Soumission machinale

Je ne blâme pas ici ces pauvres ordinateurs qui n’y sont pour rien : ce ne sont que des calculateurs qui font ce qu’on leur dit de faire avec les programmes qu’on leur fait avaler. Mais je m’inquiète fortement de la soumission des humains à ces machines (en particulier dans leur vie professionnelle), de la confiance aveugle qu’ils leur portent. « C’est dans la boîte, je n’ai plus à m’en occuper » : ni la banquière, ni le gestionnaire d’autoroute, ni le fournisseur d’eau ne vérifie que tout se passe bien, une fois que c’est parti dans les tuyaux numériques.
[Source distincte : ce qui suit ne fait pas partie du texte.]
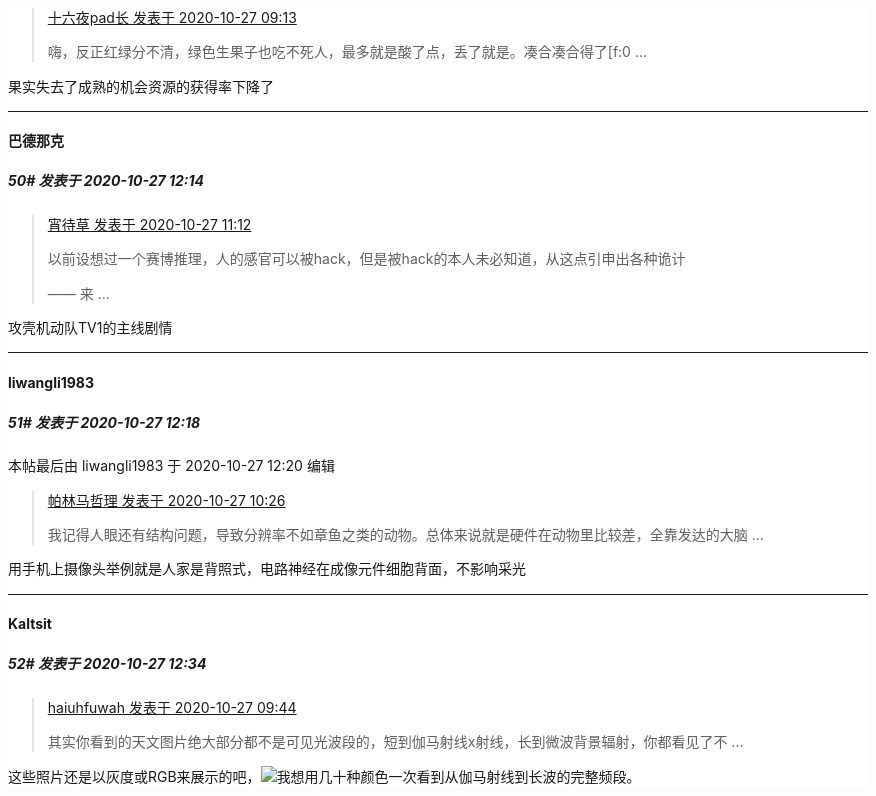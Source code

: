 

<blockquote><a href="httphttps://bbs.saraba1st.com/2b/forum.php?mod=redirect&amp;goto=findpost&amp;pid=49185813&amp;ptid=1967286" target="_blank">十六夜pad长 发表于 2020-10-27 09:13</a>

嗨，反正红绿分不清，绿色生果子也吃不死人，最多就是酸了点，丢了就是。凑合凑合得了[f:0 ...</blockquote>
果实失去了成熟的机会资源的获得率下降了







*****

####  巴德那克  
##### 50#       发表于 2020-10-27 12:14



<blockquote><a href="httphttps://bbs.saraba1st.com/2b/forum.php?mod=redirect&amp;goto=findpost&amp;pid=49187223&amp;ptid=1967286" target="_blank">宵待草 发表于 2020-10-27 11:12</a>

以前设想过一个赛博推理，人的感官可以被hack，但是被hack的本人未必知道，从这点引申出各种诡计


—— 来 ...</blockquote>
攻壳机动队TV1的主线剧情







*****

####  liwangli1983  
##### 51#       发表于 2020-10-27 12:18



 本帖最后由 liwangli1983 于 2020-10-27 12:20 编辑 
<blockquote><a href="httphttps://bbs.saraba1st.com/2b/forum.php?mod=redirect&amp;goto=findpost&amp;pid=49186614&amp;ptid=1967286" target="_blank">帕林马哲理 发表于 2020-10-27 10:26</a>

我记得人眼还有结构问题，导致分辨率不如章鱼之类的动物。总体来说就是硬件在动物里比较差，全靠发达的大脑 ...</blockquote>
用手机上摄像头举例就是人家是背照式，电路神经在成像元件细胞背面，不影响采光







*****

####  Kaltsit  
##### 52#       发表于 2020-10-27 12:34



<blockquote><a href="httphttps://bbs.saraba1st.com/2b/forum.php?mod=redirect&amp;goto=findpost&amp;pid=49186140&amp;ptid=1967286" target="_blank">haiuhfuwah 发表于 2020-10-27 09:44</a>

其实你看到的天文图片绝大部分都不是可见光波段的，短到伽马射线x射线，长到微波背景辐射，你都看见了不 ...</blockquote>
这些照片还是以灰度或RGB来展示的吧，<img src="https://static.saraba1st.com/image/smiley/face2017/174.png" referrerpolicy="no-referrer">我想用几十种颜色一次看到从伽马射线到长波的完整频段。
Ils n’en ont pas le temps et ils délèguent au « système d’information » qui est effectivement conçu pour les décharger du suivi et, accessoirement, pour réduire le personnel et les coûts. Au détriment du service au client qui n’est plus le roi que dans les publicités et devient de plus en plus fréquemment la victime des simplifications machinales. Les machines n’ont pas lu Hegel. Elles ne savent pas que le réel n’est pas rationnel.

Décidément, l’intelligence artificielle, dont on nous promet l’extension généralisée, me fait peur. Elle manque singulièrement d’intuition et de sensibilité. Elle est dénuée de tout réalisme.